According to media reports, Espaniola is recruiting fighters with certain combat and technical skills: reconnaissance saboteurs, snipers, drone operators, electronic warfare, air defense, anti-tank guided missiles, signalmen, driver mechanics, doctors. The battalion has its own training ground for military recruits, where they are also taught how to clear mines, pilot drones and operate missile defense systems.

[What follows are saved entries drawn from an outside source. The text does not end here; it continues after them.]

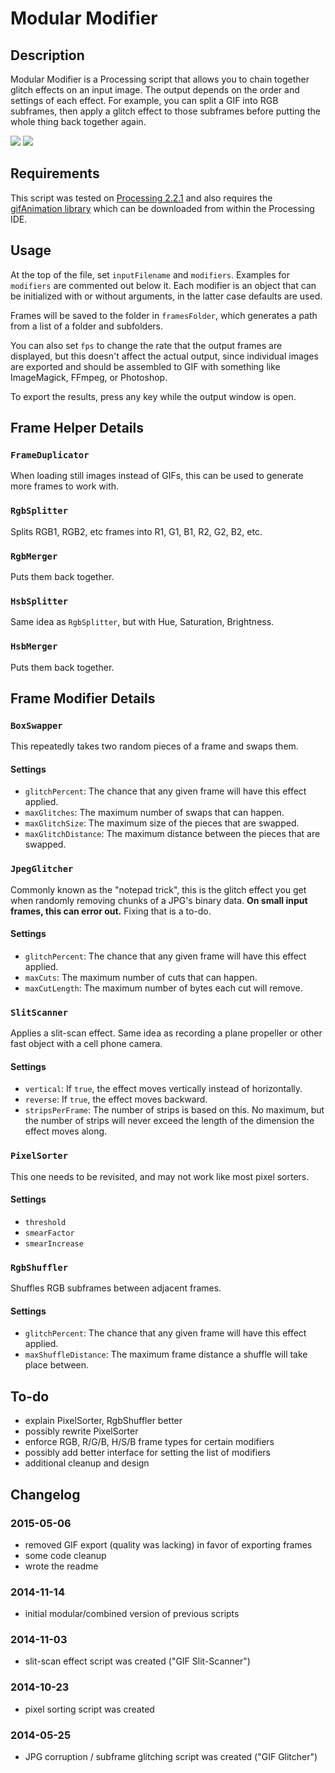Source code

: # Modular Modifier 

## Description

Modular Modifier is a Processing script that allows you to chain together glitch effects on an input image. The output depends on the order and settings of each effect. For example, you can split a GIF into RGB subframes, then apply a glitch effect to those subframes before putting the whole thing back together again.

![](example-input.gif) ![](example-output.gif)

## Requirements

This script was tested on [Processing 2.2.1](https://www.processing.org/download/) and also requires the [gifAnimation library](http://extrapixel.github.io/gif-animation/) which can be downloaded from within the Processing IDE.

## Usage

At the top of the file, set `inputFilename` and `modifiers`. Examples for `modifiers` are commented out below it. Each modifier is an object that can be initialized with or without arguments, in the latter case defaults are used.

Frames will be saved to the folder in `framesFolder`, which generates a path from a list of a folder and subfolders.

You can also set `fps` to change the rate that the output frames are displayed, but this doesn't affect the actual output, since individual images are exported and should be assembled to GIF with something like ImageMagick, FFmpeg, or Photoshop.

To export the results, press any key while the output window is open.

## Frame Helper Details

### `FrameDuplicator`

When loading still images instead of GIFs, this can be used to generate more frames to work with.

### `RgbSplitter`

Splits RGB1, RGB2, etc frames into R1, G1, B1, R2, G2, B2, etc.

### `RgbMerger`

Puts them back together.

### `HsbSplitter`

Same idea as `RgbSplitter`, but with Hue, Saturation, Brightness.

### `HsbMerger`

Puts them back together.

## Frame Modifier Details

### `BoxSwapper`

This repeatedly takes two random pieces of a frame and swaps them.

#### Settings

  * `glitchPercent`: The chance that any given frame will have this effect applied.
  * `maxGlitches`: The maximum number of swaps that can happen.
  * `maxGlitchSize`: The maximum size of the pieces that are swapped.
  * `maxGlitchDistance`: The maximum distance between the pieces that are swapped.

### `JpegGlitcher`

Commonly known as the "notepad trick", this is the glitch effect you get when randomly removing chunks of a JPG's binary data. **On small input frames, this can error out.** Fixing that is a to-do.

#### Settings

  * `glitchPercent`: The chance that any given frame will have this effect applied.
  * `maxCuts`: The maximum number of cuts that can happen.
  * `maxCutLength`: The maximum number of bytes each cut will remove.

### `SlitScanner`

Applies a slit-scan effect. Same idea as recording a plane propeller or other fast object with a cell phone camera.

#### Settings

  * `vertical`: If `true`, the effect moves vertically instead of horizontally.
  * `reverse`: If `true`, the effect moves backward.
  * `stripsPerFrame`: The number of strips is based on this. No maximum, but the number of strips will never exceed the length of the dimension the effect moves along.

### `PixelSorter`

This one needs to be revisited, and may not work like most pixel sorters.

#### Settings

  * `threshold`
  * `smearFactor`
  * `smearIncrease`

### `RgbShuffler`

Shuffles RGB subframes between adjacent frames.

#### Settings

  * `glitchPercent`: The chance that any given frame will have this effect applied.
  * `maxShuffleDistance`: The maximum frame distance a shuffle will take place between.

## To-do

  * explain PixelSorter, RgbShuffler better
  * possibly rewrite PixelSorter
  * enforce RGB, R/G/B, H/S/B frame types for certain modifiers
  * possibly add better interface for setting the list of modifiers
  * additional cleanup and design

## Changelog

### 2015-05-06

  * removed GIF export (quality was lacking) in favor of exporting frames
  * some code cleanup
  * wrote the readme

### 2014-11-14

  * initial modular/combined version of previous scripts

### 2014-11-03

  * slit-scan effect script was created ("GIF Slit-Scanner")

### 2014-10-23

  * pixel sorting script was created

### 2014-05-25

  * JPG corruption / subframe glitching script was created ("GIF Glitcher")
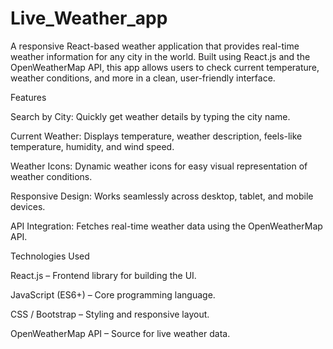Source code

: # Live_Weather_app
A responsive React-based weather application that provides real-time weather information for any city in the world. Built using React.js and the OpenWeatherMap API, this app allows users to check current temperature, weather conditions, and more in a clean, user-friendly interface.

Features

Search by City: Quickly get weather details by typing the city name.

Current Weather: Displays temperature, weather description, feels-like temperature, humidity, and wind speed.

Weather Icons: Dynamic weather icons for easy visual representation of weather conditions.

Responsive Design: Works seamlessly across desktop, tablet, and mobile devices.

API Integration: Fetches real-time weather data using the OpenWeatherMap API.

Technologies Used

React.js – Frontend library for building the UI.

JavaScript (ES6+) – Core programming language.

CSS / Bootstrap – Styling and responsive layout.

OpenWeatherMap API – Source for live weather data.
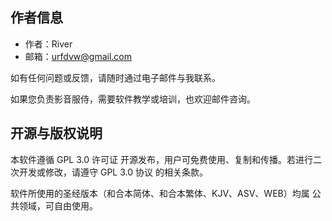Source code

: ## 作者信息

-   作者：River
-   邮箱：urfdvw@gmail.com

如有任何问题或反馈，请随时通过电子邮件与我联系。

如果您负责影音服侍，需要软件教学或培训，也欢迎邮件咨询。

## 开源与版权说明

本软件遵循 GPL 3.0 许可证 开源发布，用户可免费使用、复制和传播。若进行二次开发或修改，请遵守 GPL 3.0 协议 的相关条款。

软件所使用的圣经版本（和合本简体、和合本繁体、KJV、ASV、WEB）均属 公共领域，可自由使用。
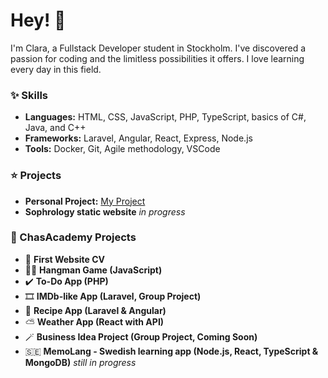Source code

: # Hey! 👋

I'm Clara, a Fullstack Developer student in Stockholm. I've discovered a passion for coding and the limitless possibilities it offers. I love learning every day in this field.

### ✨ Skills
- **Languages:** HTML, CSS, JavaScript, PHP, TypeScript, basics of C#, Java, and C++
- **Frameworks:** Laravel, Angular, React, Express, Node.js
- **Tools:** Docker, Git, Agile methodology, VSCode

### ⭐ Projects
- **Personal Project:** [My Project](https://djur-osteopat.com/)
- **Sophrology static website** *in progress*

### 🥇 ChasAcademy Projects
- 👤 **First Website CV**
- 🧍‍♂️ **Hangman Game (JavaScript)**
- ✔️ **To-Do App (PHP)**
- 🎞️ **IMDb-like App (Laravel, Group Project)**
- 🍔 **Recipe App (Laravel & Angular)**
- ⛅ **Weather App (React with API)**
- 🪄 **Business Idea Project (Group Project, Coming Soon)**
- 🇸🇪 **MemoLang - Swedish learning app (Node.js, React, TypeScript & MongoDB)** *still in progress*
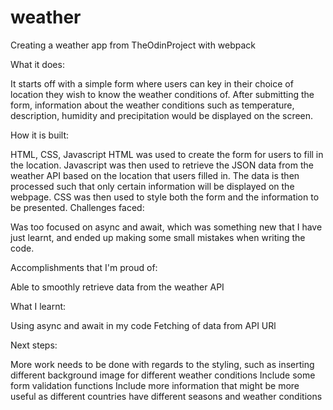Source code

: # weather
Creating a weather app from TheOdinProject with webpack

What it does:

It starts off with a simple form where users can key in their choice of location they wish to know the weather conditions of. After submitting the form, information about the weather conditions such as temperature, description, humidity and precipitation would be displayed on the screen.

How it is built:

HTML, CSS, Javascript
HTML was used to create the form for users to fill in the location. Javascript was then used to retrieve the JSON data from the weather API based on the location that users filled in. The data is then processed such that only certain information will be displayed on the webpage. CSS was then used to style both the form and the information to be presented.
Challenges faced:

Was too focused on async and await, which was something new that I have just learnt, and ended up making some small mistakes when writing the code. 

Accomplishments that I'm proud of:

Able to smoothly retrieve data from the weather API

What I learnt:

Using async and await in my code
Fetching of data from API URl

Next steps:

More work needs to be done with regards to the styling, such as inserting different background image for different weather conditions
Include some form validation functions 
Include more information that might be more useful as different countries have different seasons and weather conditions
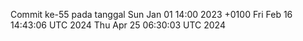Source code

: Commit ke-55 pada tanggal Sun Jan 01 14:00 2023 +0100
Fri Feb 16 14:43:06 UTC 2024
Thu Apr 25 06:30:03 UTC 2024
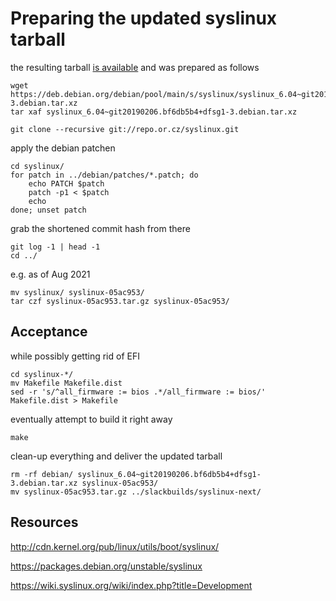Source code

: # Preparing the updated syslinux tarball

the resulting tarball [is available](https://lab.nethence.com/nunux/) and was prepared as follows

	wget https://deb.debian.org/debian/pool/main/s/syslinux/syslinux_6.04~git20190206.bf6db5b4+dfsg1-3.debian.tar.xz
	tar xaf syslinux_6.04~git20190206.bf6db5b4+dfsg1-3.debian.tar.xz

	git clone --recursive git://repo.or.cz/syslinux.git

apply the debian patchen

	cd syslinux/
	for patch in ../debian/patches/*.patch; do
		echo PATCH $patch
		patch -p1 < $patch
		echo
	done; unset patch

<!--
make sure it builds before-hand
-->

grab the shortened commit hash from there

	git log -1 | head -1
	cd ../

e.g. as of Aug 2021

	mv syslinux/ syslinux-05ac953/
	tar czf syslinux-05ac953.tar.gz syslinux-05ac953/

## Acceptance

while possibly getting rid of EFI

	cd syslinux-*/
	mv Makefile Makefile.dist
	sed -r 's/^all_firmware := bios .*/all_firmware := bios/' Makefile.dist > Makefile

eventually attempt to build it right away

	make

clean-up everything and deliver the updated tarball

	rm -rf debian/ syslinux_6.04~git20190206.bf6db5b4+dfsg1-3.debian.tar.xz syslinux-05ac953/
	mv syslinux-05ac953.tar.gz ../slackbuilds/syslinux-next/

## Resources

http://cdn.kernel.org/pub/linux/utils/boot/syslinux/

https://packages.debian.org/unstable/syslinux

https://wiki.syslinux.org/wiki/index.php?title=Development

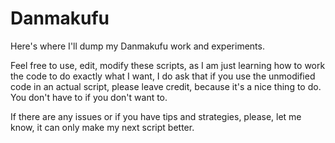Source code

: # Danmakufu
Here's where I'll dump my Danmakufu work and experiments.

Feel free to use, edit, modify these scripts, as I am just learning how to work the code to do exactly what I want, I do ask that if you use the unmodified code in an actual script, please leave credit, because it's a nice thing to do. You don't have to if you don't want to.

If there are any issues or if you have tips and strategies, please, let me know, it can only make my next script better.

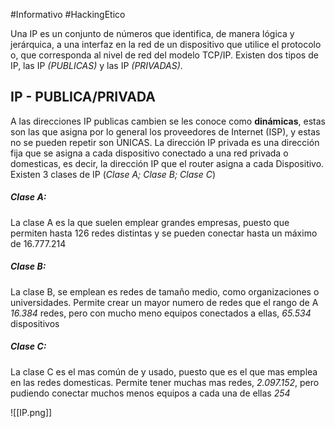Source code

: #Informativo #HackingEtico 

Una IP es un conjunto de números que identifica, de manera lógica y jerárquica, a una interfaz en la red de un dispositivo que utilice el protocolo o, que corresponda al nivel de red del modelo TCP/IP. Existen dos tipos de IP, las IP *(PUBLICAS)* y las IP *(PRIVADAS)*.

## IP - PUBLICA/PRIVADA

A las direcciones IP publicas cambien se les conoce como **dinámicas**, estas son las que asigna por lo general los proveedores de Internet (ISP), y estas no se pueden repetir son ÚNICAS. La dirección IP privada es una dirección fija que se asigna a cada dispositivo conectado a una red privada o domesticas, es decir, la dirección IP que el router asigna a cada Dispositivo. Existen 3 clases de IP  (*Clase A; Clase B; Clase C*)

##### Clase A: 
La clase A es la que suelen emplear grandes empresas, puesto que permiten hasta 126 redes distintas y se pueden conectar hasta un máximo de 16.777.214

##### Clase B:
La clase B, se emplean es redes de tamaño medio, como organizaciones o universidades. Permite crear un mayor numero de redes que el rango de A *16.384* redes, pero con mucho meno equipos conectados a ellas, *65.534* dispositivos 

##### Clase C:
La clase C es el mas común de y usado, puesto que es el que mas emplea en las redes domesticas. Permite tener muchas mas redes, *2.097.152*, pero pudiendo conectar muchos menos equipos a cada una de ellas *254*

![[IP.png]]



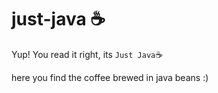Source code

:# just-java :coffee:
Yup! You read it right, its `Just Java`:coffee:

here you find the coffee brewed in java beans :)
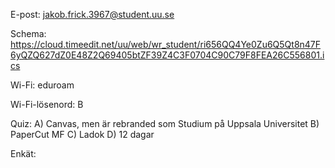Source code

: E-post: jakob.frick.3967@student.uu.se

Schema: https://cloud.timeedit.net/uu/web/wr_student/ri656QQ4Ye0Zu6Q5Qt8n47F6yQZQ627dZ0E48Z2Q69405btZF39Z4C3F0704C90C79F8FEA26C556801.ics

Wi-Fi: eduroam

Wi-Fi-lösenord: B

Quiz:
    A) Canvas, men är rebranded som Studium på Uppsala Universitet
    B) PaperCut MF
    C) Ladok
    D) 12 dagar

Enkät: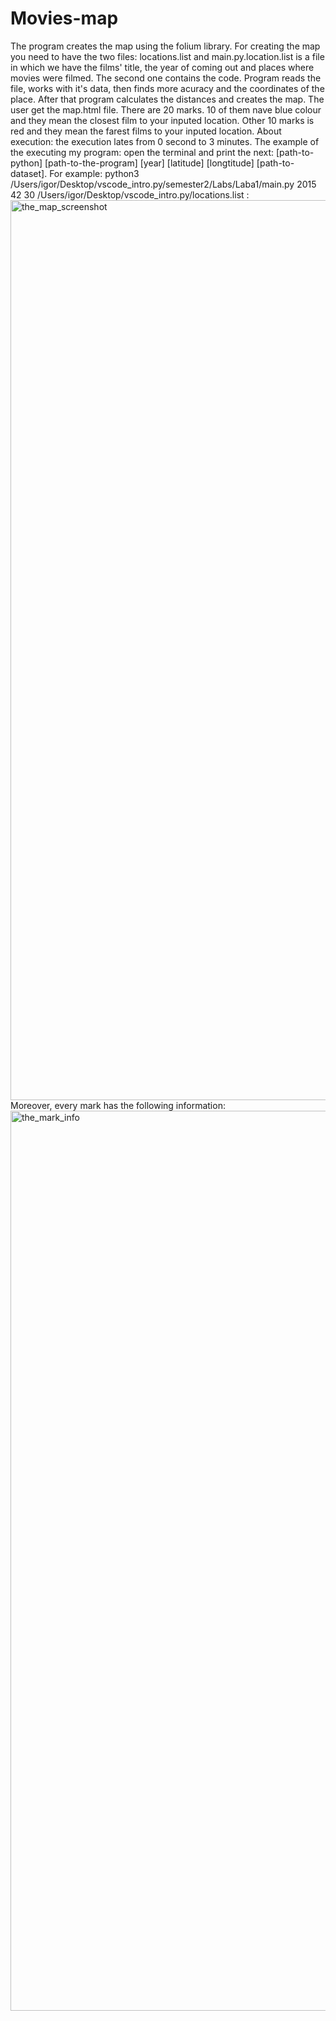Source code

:# Movies-map
The program creates the map using the folium library. 
For creating the map you need to have the two files: locations.list and main.py.location.list is a file in which we have the films' title, the year of coming out
and places where movies were filmed. The second one contains the code. Program reads the file, works with it's data, then finds more acuracy and the coordinates of
the place. After that program calculates the distances and creates the map. The user get the map.html file. There are 20 marks. 10 of them nave blue colour and they
mean the closest film to your inputed location. Other 10 marks is red and they mean the farest films to your inputed location. About execution: the execution lates
from 0 second to 3 minutes. The example of the executing my program: open the terminal and print the next: [path-to-python] [path-to-the-program] [year] [latitude]
[longtitude] [path-to-dataset]. For example: python3 /Users/igor/Desktop/vscode_intro.py/semester2/Labs/Laba1/main.py 2015 42 30 /Users/igor/Desktop/vscode_intro.py/locations.list :
<img width="1440" alt="the_map_screenshot" src="https://user-images.githubusercontent.com/96167224/153514707-9faa45ed-a734-4dce-878e-fef2b362d623.png">
Moreover, every mark has the following information: 
<img width="1440" alt="the_mark_info" src="https://user-images.githubusercontent.com/96167224/153515502-6d9ff644-4c70-4b03-b071-3d8fc144c6d3.png">
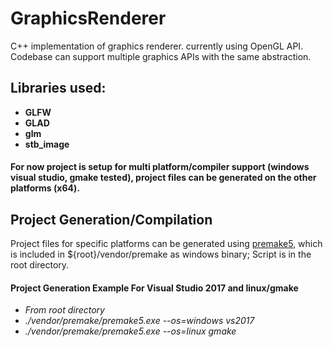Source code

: # GraphicsRenderer

C++ implementation of graphics renderer. currently using OpenGL API. Codebase can support multiple graphics APIs with the same abstraction.

## Libraries used:

  - **GLFW**
  - **GLAD**
  - **glm**
  - **stb_image**

#### For now project is setup for multi platform/compiler support (windows visual studio, gmake tested), project files can be generated on the other platforms (x64).

## Project Generation/Compilation
Project files for specific platforms can be generated using [premake5](https://github.com/premake/premake-core/wiki/What-Is-Premake),
which is included in ${root}/vendor/premake as windows binary; Script is in the root directory.

#### Project Generation Example For Visual Studio 2017 and linux/gmake
  - *From root directory*
  - *./vendor/premake/premake5.exe --os=windows vs2017*
  - *./vendor/premake/premake5.exe --os=linux gmake*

On 11 December 2025 Russian Telegram channels reported Stanislav Orlov and Alexey Zhivov were detained in relation to an illicit weapons trade with Orlov possibly shot. Russian media claimed none of them were shot but there has been an internal conflict between unit's leaders on criminal motives. Orlov has been confirmed dead as of December 18, 2025. Opposition commentators on the other hand wrote Orlov was deliberately executed and presented CCTV footage of Russian servicemen arriving at his compound on Crimea, shortly before gunfire can be heard. The body was recovered hours later. The funeral service was held at Cathedral of Christ the Saviour in Moscow. Analyst Andrei Kolesnikov concluded that Orlovs killing was part of a purge against leaders of paramilitary groups.

=== Famous members ===
On August 7, 2023, former player of the Russian national team, CSKA Moscow and Lokomotiv, Andrei Solomatin announced his entry into the Espaniola battalion. He also said that he received the call sign "Soloma" and is located near Bakhmut.